The gallery is eclectic, showing a variety of different approaches to art, but according to Lynn McLain, one of the artists, it works! Once a month, all the artists converge in a business meeting to discuss challenges and successes. They are in a lively shopping center in Taos, so there are always people milling about.

What’s Important in Planning and Starting a Co-Op Gallery?

  1. Make sure the site is accessible to the public. The Sage Brush Gallery is situated in a well-known shopping center. A well-frequented street or mall will provide ready access to tourists and potential collectors (and you won’t have to spend money on advertising). A place, for instance, near a good urban hotel is ideal.
  2. Try to assemble a group of artists whose collective work displays different styles, different modes of expression, different media.
  3. Create a schedule that works for everybody. Be fair. Rotate shows. Each artist could show work for three weeks, for instance. Plan at least one group show per year featuring all the gallery artists.

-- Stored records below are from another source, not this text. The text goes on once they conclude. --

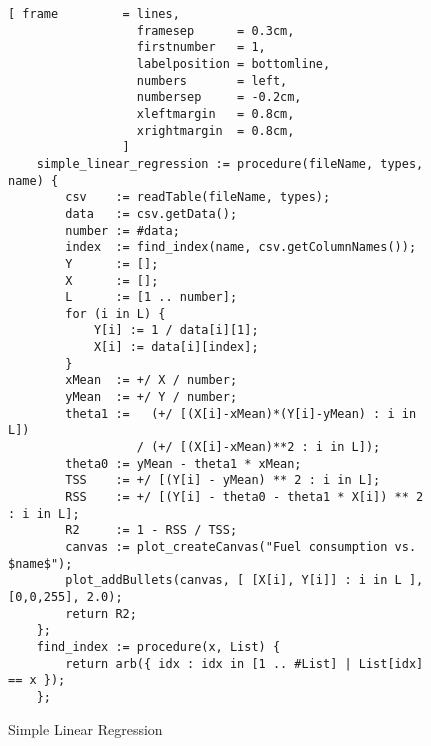 \begin{figure}[!ht]
\centering
\begin{Verbatim}[ frame         = lines, 
                  framesep      = 0.3cm, 
                  firstnumber   = 1,
                  labelposition = bottomline,
                  numbers       = left,
                  numbersep     = -0.2cm,
                  xleftmargin   = 0.8cm,
                  xrightmargin  = 0.8cm,
                ]
    simple_linear_regression := procedure(fileName, types, name) {
        csv    := readTable(fileName, types);
        data   := csv.getData();
        number := #data;
        index  := find_index(name, csv.getColumnNames());
        Y      := [];
        X      := [];
        L      := [1 .. number];
        for (i in L) {
            Y[i] := 1 / data[i][1];
            X[i] := data[i][index];
        }
        xMean  := +/ X / number;
        yMean  := +/ Y / number;
        theta1 :=   (+/ [(X[i]-xMean)*(Y[i]-yMean) : i in L]) 
                  / (+/ [(X[i]-xMean)**2 : i in L]);
        theta0 := yMean - theta1 * xMean;
        TSS    := +/ [(Y[i] - yMean) ** 2 : i in L];
        RSS    := +/ [(Y[i] - theta0 - theta1 * X[i]) ** 2 : i in L];
        R2     := 1 - RSS / TSS;
        canvas := plot_createCanvas("Fuel consumption vs. $name$");
        plot_addBullets(canvas, [ [X[i], Y[i]] : i in L ], [0,0,255], 2.0);
        return R2;
    };
    find_index := procedure(x, List) {
        return arb({ idx : idx in [1 .. #List] | List[idx] == x });
    };
\end{Verbatim}
\vspace*{-0.3cm}
\caption{Simple Linear Regression}
\label{fig:simple-linear-regression.stlx}
\end{figure}


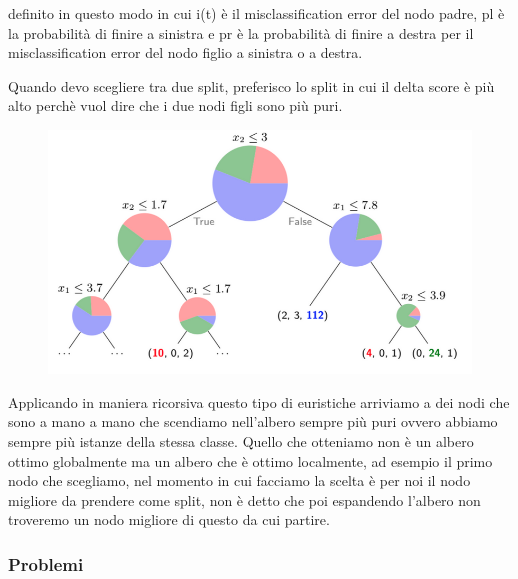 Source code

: \documentclass[14pt]{extreport}
\begin{document}
definito in questo modo in cui i(t) è il misclassification error del nodo padre, pl è la probabilità di finire a sinistra e pr è la probabilità di
finire a destra per il misclassification error del nodo figlio a sinistra o a destra.

Quando devo scegliere tra due split, preferisco lo split in cui il delta score è più alto perchè vuol dire che i due nodi figli sono più puri.


\begin{figure}[H]
	\centering
	\includegraphics[width=0.7\linewidth]{581.jpeg}
\end{figure}


Applicando in maniera ricorsiva questo tipo di euristiche arriviamo a dei nodi che sono a mano a mano che scendiamo nell’albero sempre più puri ovvero
abbiamo sempre più istanze della stessa classe. Quello che otteniamo non è un albero ottimo globalmente ma un albero che è ottimo localmente, ad
esempio il primo nodo che scegliamo, nel momento in cui facciamo la scelta è per noi il nodo migliore da prendere come split, non è detto che poi
espandendo l’albero non troveremo un nodo migliore di questo da cui partire.

\subsubsection{Problemi}
\end{document}

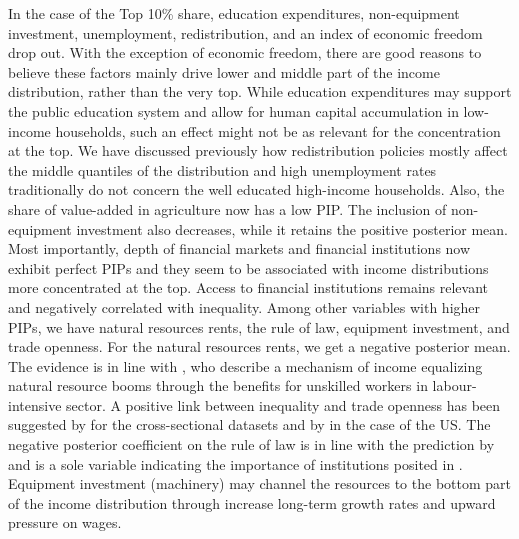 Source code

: \begin{refsection}
In the case of the Top 10\% share, education expenditures, non-equipment investment, unemployment, redistribution, and an index of economic freedom drop out. With the exception of economic freedom, there are good reasons to believe these factors mainly drive lower and middle part of the income distribution, rather than the very top. While education expenditures may support the public education system and allow for human capital accumulation in low-income households, such an effect might not be as relevant for the concentration at the top. We have discussed previously how redistribution policies mostly affect the middle quantiles of the distribution and high unemployment rates traditionally do not concern the well educated high-income households. Also, the share of value-added in agriculture now has a low \ac{PIP}. The inclusion of non-equipment investment also decreases, while it retains the positive posterior mean. Most importantly, depth of financial markets and financial institutions now exhibit perfect \acp{PIP} and they seem to be associated with income distributions more concentrated at the top. Access to financial institutions remains relevant and negatively correlated with inequality. Among other variables with higher \acp{PIP}, we have natural resources rents, the rule of law, equipment investment, and trade openness. For the natural resources rents, we get a negative posterior mean. The evidence is in line with \textcite{goderismalone2011}, who describe a mechanism of income equalizing natural resource booms through the benefits for unskilled workers in labour-intensive sector. A positive link between inequality and trade openness has been suggested by \textcite{Jaumotte2013,dabla2015causes} for the cross-sectional datasets and by \textcite{milanovicvan2018inequality} in the case of the US. The negative posterior coefficient on the rule of law is in line with the prediction by \textcite{perotti2007investor} and is a sole variable indicating the importance of institutions posited in \textcite{acemoglu2003cross,acemoglu2015rise}. Equipment investment (machinery) may channel the resources to the bottom part of the income distribution through increase long-term growth rates and upward pressure on wages.


\end{refsection}
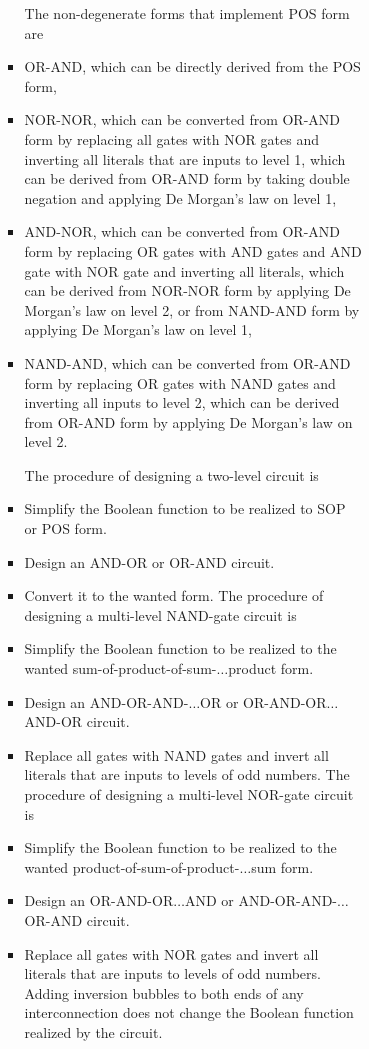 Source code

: \documentclass[a4paper,12pt]{article}
\begin{document}
\begin{itemize}
\begin{itemize}
\begin{itemize}
\begin{itemize}
\begin{itemize}
\begin{itemize}
\begin{itemize}
The non-degenerate forms that implement POS form are
\bit
\item OR-AND, which can be directly derived from the POS form,
\item NOR-NOR, which can be converted from OR-AND form by replacing all gates with NOR gates and inverting all literals that are inputs to level 1, which can be derived from OR-AND form by taking double negation and applying De Morgan's law on level 1,
\item AND-NOR, which can be converted from OR-AND form by replacing OR gates with AND gates and AND gate with NOR gate and inverting all literals, which can be derived from NOR-NOR form by applying De Morgan's law on level 2, or from NAND-AND form by applying De Morgan's law on level 1,
\item NAND-AND, which can be converted from OR-AND form by replacing OR gates with NAND gates and inverting all inputs to level 2, which can be derived from OR-AND form by applying De Morgan's law on level 2.
\eit

The procedure of designing a two-level circuit is
\ben
\item Simplify the Boolean function to be realized to SOP or POS form.
\item Design an AND-OR or OR-AND circuit.
\item Convert it to the wanted form.
\een
{}
The procedure of designing a multi-level NAND-gate circuit is
\ben
\item Simplify the Boolean function to be realized to the wanted sum-of-product-of-sum-$\ldots$product form.
\item Design an AND-OR-AND-$\ldots$OR or OR-AND-OR$\ldots$AND-OR circuit.
\item Replace all gates with NAND gates and invert all literals that are inputs to levels of odd numbers.
\een
The procedure of designing a multi-level NOR-gate circuit is
\ben
\item Simplify the Boolean function to be realized to the wanted product-of-sum-of-product-$\ldots$sum form.
\item Design an OR-AND-OR$\ldots$AND or AND-OR-AND-$\ldots$OR-AND circuit.
\item Replace all gates with NOR gates and invert all literals that are inputs to levels of odd numbers.
\een
{}
Adding inversion bubbles to both ends of any interconnection does not change the Boolean function realized by the circuit.


\end{itemize}
\end{itemize}
\end{itemize}
\end{itemize}
\end{itemize}
\end{itemize}
\end{itemize}
\end{document}
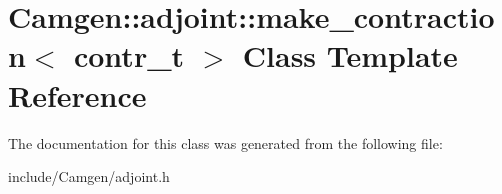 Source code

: \hypertarget{a00337}{\section{Camgen\-:\-:adjoint\-:\-:make\-\_\-contraction$<$ contr\-\_\-t $>$ Class Template Reference}
\label{a00337}
}


The documentation for this class was generated from the following file\-:\begin{DoxyCompactItemize}
\item 
include/\-Camgen/adjoint.\-h\end{DoxyCompactItemize}
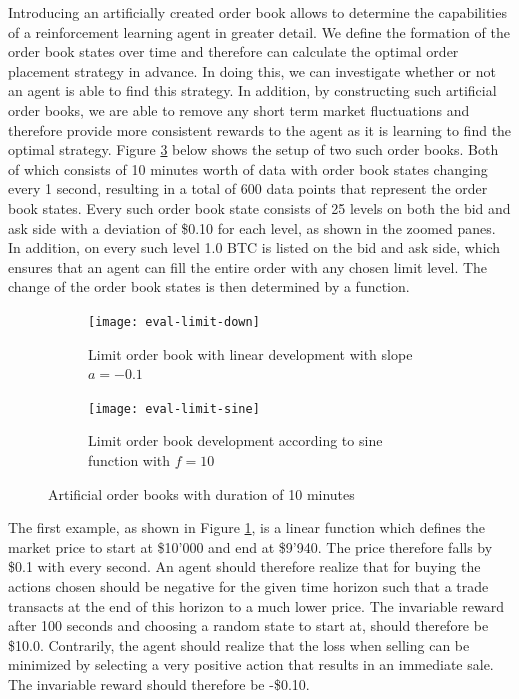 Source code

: Introducing an artificially created order book allows to determine the capabilities of a reinforcement learning agent in greater detail.
We define the formation of the order book states over time and therefore can calculate the optimal order placement strategy in advance.
In doing this, we can investigate whether or not an agent is able to find this strategy.
In addition, by constructing such artificial order books, we are able to remove any short term market fluctuations and therefore provide more consistent rewards to the agent as it is learning to find the optimal strategy.
Figure \ref{fig:eval-limit-artificial} below shows the setup of two such order books.
Both of which consists of 10 minutes worth of data with order book states changing every 1 second, resulting in a total of 600 data points that represent the order book states.
Every such order book state consists of 25 levels on both the bid and ask side with a deviation of \$0.10 for each level, as shown in the zoomed panes.
In addition, on every such level 1.0 BTC is listed on the bid and ask side, which ensures that an agent can fill the entire order with any chosen limit level.
The change of the order book states is then determined by a function.
\begin{figure}[H]
    \centering
    \begin{subfigure}[b]{0.45\textwidth}
        \texttt{[image: eval-limit-down]}
        \caption{Limit order book with linear development with slope $a=-0.1$}
        \label{fig:eval-limit-down}
    \end{subfigure}
    \begin{subfigure}[b]{0.45\textwidth}
        \texttt{[image: eval-limit-sine]}
        \caption{Limit order book development according to sine function with $f=10$}
        \label{fig:eval-limit-sine}
    \end{subfigure}
    \caption{Artificial order books with duration of 10 minutes}\label{fig:eval-limit-artificial}
\end{figure}

The first example, as shown in Figure \ref{fig:eval-limit-down}, is a linear function which defines the market price to start at \$10'000 and end at \$9'940.
The price therefore falls by \$0.1 with every second.
An agent should therefore realize that for buying the actions chosen should be negative for the given time horizon such that a trade transacts at the end of this horizon to a much lower price.
The invariable reward after 100 seconds and choosing a random state to start at, should therefore be \$10.0.
Contrarily, the agent should realize that the loss when selling can be minimized by selecting a very positive action that results in an immediate sale.
The invariable reward should therefore be -\$0.10.

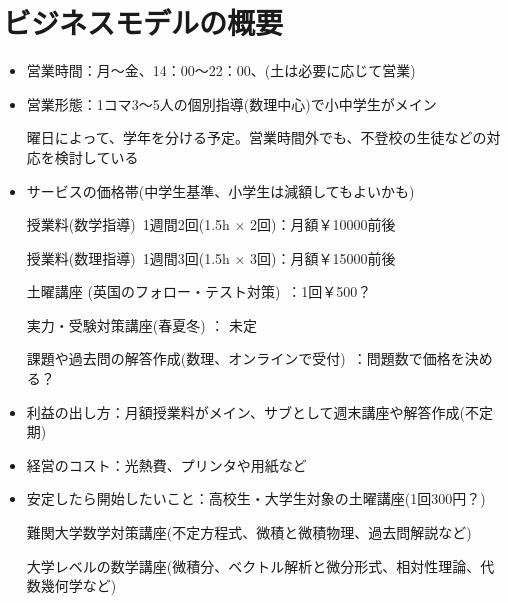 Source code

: ﻿\documentclass[12pt]{article}
\begin{document}
\section{ビジネスモデルの概要}
\begin{itemize}[leftmargin=1.5em, itemsep=4mm, parsep=5pt]
  \item 営業時間：月～金、14：00～22：00、(土は必要に応じて営業)
  \item 営業形態：1コマ3～5人の個別指導(数理中心)で小中学生がメイン
  
  曜日によって、学年を分ける予定。営業時間外でも、不登校の生徒などの対応を検討している
  
  \item サービスの価格帯(中学生基準、小学生は減額してもよいかも) %
  
  授業料(数学指導)\ 1週間2回(1.5h $\times$ 2回)：月額￥10000前後
  
  授業料(数理指導)\ 1週間3回(1.5h $\times$ 3回)：月額￥15000前後
  
  土曜講座 (英国のフォロー・テスト対策)\ ：1回￥500？
  
  実力・受験対策講座(春夏冬) ： 未定
  
  課題や過去問の解答作成(数理、オンラインで受付)\ ：問題数で価格を決める？
  
  \item 利益の出し方：月額授業料がメイン、サブとして週末講座や解答作成(不定期)
  \item 経営のコスト：光熱費、プリンタや用紙など %
  \item 安定したら開始したいこと：高校生・大学生対象の土曜講座(1回300円？)
  
  難関大学数学対策講座(不定方程式、微積と微積物理、過去問解説など)
  
  大学レベルの数学講座(微積分、ベクトル解析と微分形式、相対性理論、代数幾何学など)
\end{itemize}

\newpage
\end{document}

  4. It’s a good practice to have one work by each gallery artist constantly on display in the gallery. All the artists should have portfolios available.
  5. Realize that a “cooperative” means that everyone has to work; the labor has to be distributed equally. Someone needs to be at the gallery at all times to greet people; someone has to take care of paperwork and keep the books; someone has to install work; someone must act as a registrar recording inventory; someone has to clean up; plan openings, etc.
  6. To attract more foot traffic, stage themed shows, especially around the holidays. A show of small works is perfect, for example, since people will be looking for gifts.
  7. Stage at least one open house every year.
  8. Become a good member of the community. Partner with nearby businesses; a restaurant or bar can provide wine and treats in return for a prominent sign advertising the business, for example.